Problem statement: Every record below is to be restated verbatim, though its images are not.

*** Records ***

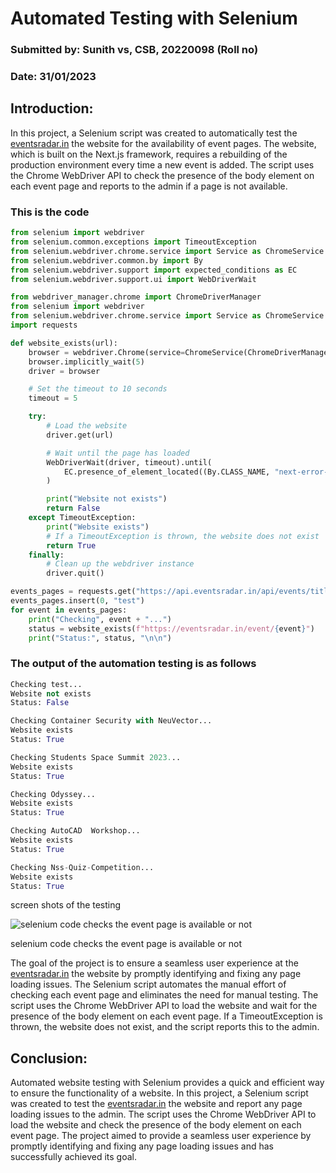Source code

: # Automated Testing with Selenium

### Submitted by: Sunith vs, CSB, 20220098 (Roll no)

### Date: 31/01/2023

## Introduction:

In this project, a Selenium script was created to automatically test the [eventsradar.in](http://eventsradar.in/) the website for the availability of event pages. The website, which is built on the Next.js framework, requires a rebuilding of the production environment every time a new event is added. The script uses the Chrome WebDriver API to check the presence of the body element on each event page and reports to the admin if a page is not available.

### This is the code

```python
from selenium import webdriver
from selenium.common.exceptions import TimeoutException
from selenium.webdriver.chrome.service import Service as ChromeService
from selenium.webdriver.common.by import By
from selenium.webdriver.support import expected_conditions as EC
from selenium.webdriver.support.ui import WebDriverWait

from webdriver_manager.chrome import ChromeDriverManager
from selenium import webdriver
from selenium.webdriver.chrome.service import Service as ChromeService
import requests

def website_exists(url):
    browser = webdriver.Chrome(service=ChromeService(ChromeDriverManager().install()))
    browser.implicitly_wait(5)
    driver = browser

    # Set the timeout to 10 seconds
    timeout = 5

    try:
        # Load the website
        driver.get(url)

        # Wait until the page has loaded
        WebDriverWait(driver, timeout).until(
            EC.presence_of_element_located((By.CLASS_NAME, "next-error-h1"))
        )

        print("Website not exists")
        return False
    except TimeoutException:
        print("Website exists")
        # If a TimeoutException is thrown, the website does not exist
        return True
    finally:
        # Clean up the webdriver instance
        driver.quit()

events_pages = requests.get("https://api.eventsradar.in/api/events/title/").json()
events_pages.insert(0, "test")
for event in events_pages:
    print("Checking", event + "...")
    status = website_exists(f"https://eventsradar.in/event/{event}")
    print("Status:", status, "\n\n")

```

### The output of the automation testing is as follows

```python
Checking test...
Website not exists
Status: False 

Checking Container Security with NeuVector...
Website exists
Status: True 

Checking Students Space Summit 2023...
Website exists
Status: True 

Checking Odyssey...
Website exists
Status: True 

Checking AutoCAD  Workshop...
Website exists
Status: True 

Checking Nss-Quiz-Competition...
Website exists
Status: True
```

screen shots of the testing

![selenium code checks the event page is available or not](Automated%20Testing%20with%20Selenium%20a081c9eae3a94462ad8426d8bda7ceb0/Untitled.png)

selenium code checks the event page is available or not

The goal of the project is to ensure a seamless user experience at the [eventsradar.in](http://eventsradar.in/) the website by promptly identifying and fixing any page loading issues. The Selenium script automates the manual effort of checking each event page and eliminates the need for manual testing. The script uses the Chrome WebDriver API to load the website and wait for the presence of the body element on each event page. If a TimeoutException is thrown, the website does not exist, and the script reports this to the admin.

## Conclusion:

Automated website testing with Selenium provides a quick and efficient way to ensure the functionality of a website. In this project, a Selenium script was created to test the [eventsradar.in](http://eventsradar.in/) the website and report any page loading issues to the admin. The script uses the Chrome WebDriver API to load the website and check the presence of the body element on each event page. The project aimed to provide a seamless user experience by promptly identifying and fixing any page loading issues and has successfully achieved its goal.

*** End of Records ***

Task response:
Source code

: # Automated Testing with Selenium

### Submitted by: Sunith vs, CSB, 20220098 (Roll no)

### Date: 31/01/2023

## Introduction:

In this project, a Selenium script was created to automatically test the [eventsradar.in](http://eventsradar.in/) the website for the availability of event pages. The website, which is built on the Next.js framework, requires a rebuilding of the production environment every time a new event is added. The script uses the Chrome WebDriver API to check the presence of the body element on each event page and reports to the admin if a page is not available.

### This is the code

```python
from selenium import webdriver
from selenium.common.exceptions import TimeoutException
from selenium.webdriver.chrome.service import Service as ChromeService
from selenium.webdriver.common.by import By
from selenium.webdriver.support import expected_conditions as EC
from selenium.webdriver.support.ui import WebDriverWait

from webdriver_manager.chrome import ChromeDriverManager
from selenium import webdriver
from selenium.webdriver.chrome.service import Service as ChromeService
import requests

def website_exists(url):
    browser = webdriver.Chrome(service=ChromeService(ChromeDriverManager().install()))
    browser.implicitly_wait(5)
    driver = browser

    # Set the timeout to 10 seconds
    timeout = 5

    try:
        # Load the website
        driver.get(url)

        # Wait until the page has loaded
        WebDriverWait(driver, timeout).until(
            EC.presence_of_element_located((By.CLASS_NAME, "next-error-h1"))
        )

        print("Website not exists")
        return False
    except TimeoutException:
        print("Website exists")
        # If a TimeoutException is thrown, the website does not exist
        return True
    finally:
        # Clean up the webdriver instance
        driver.quit()

events_pages = requests.get("https://api.eventsradar.in/api/events/title/").json()
events_pages.insert(0, "test")
for event in events_pages:
    print("Checking", event + "...")
    status = website_exists(f"https://eventsradar.in/event/{event}")
    print("Status:", status, "\n\n")

```

### The output of the automation testing is as follows

```python
Checking test...
Website not exists
Status: False 

Checking Container Security with NeuVector...
Website exists
Status: True 

Checking Students Space Summit 2023...
Website exists
Status: True 

Checking Odyssey...
Website exists
Status: True 

Checking AutoCAD  Workshop...
Website exists
Status: True 

Checking Nss-Quiz-Competition...
Website exists
Status: True
```

screen shots of the testing

![selenium code checks the event page is available or not](Automated%20Testing%20with%20Selenium%20a081c9eae3a94462ad8426d8bda7ceb0/Untitled.png)

selenium code checks the event page is available or not

The goal of the project is to ensure a seamless user experience at the [eventsradar.in](http://eventsradar.in/) the website by promptly identifying and fixing any page loading issues. The Selenium script automates the manual effort of checking each event page and eliminates the need for manual testing. The script uses the Chrome WebDriver API to load the website and wait for the presence of the body element on each event page. If a TimeoutException is thrown, the website does not exist, and the script reports this to the admin.

## Conclusion:

Automated website testing with Selenium provides a quick and efficient way to ensure the functionality of a website. In this project, a Selenium script was created to test the [eventsradar.in](http://eventsradar.in/) the website and report any page loading issues to the admin. The script uses the Chrome WebDriver API to load the website and check the presence of the body element on each event page. The project aimed to provide a seamless user experience by promptly identifying and fixing any page loading issues and has successfully achieved its goal.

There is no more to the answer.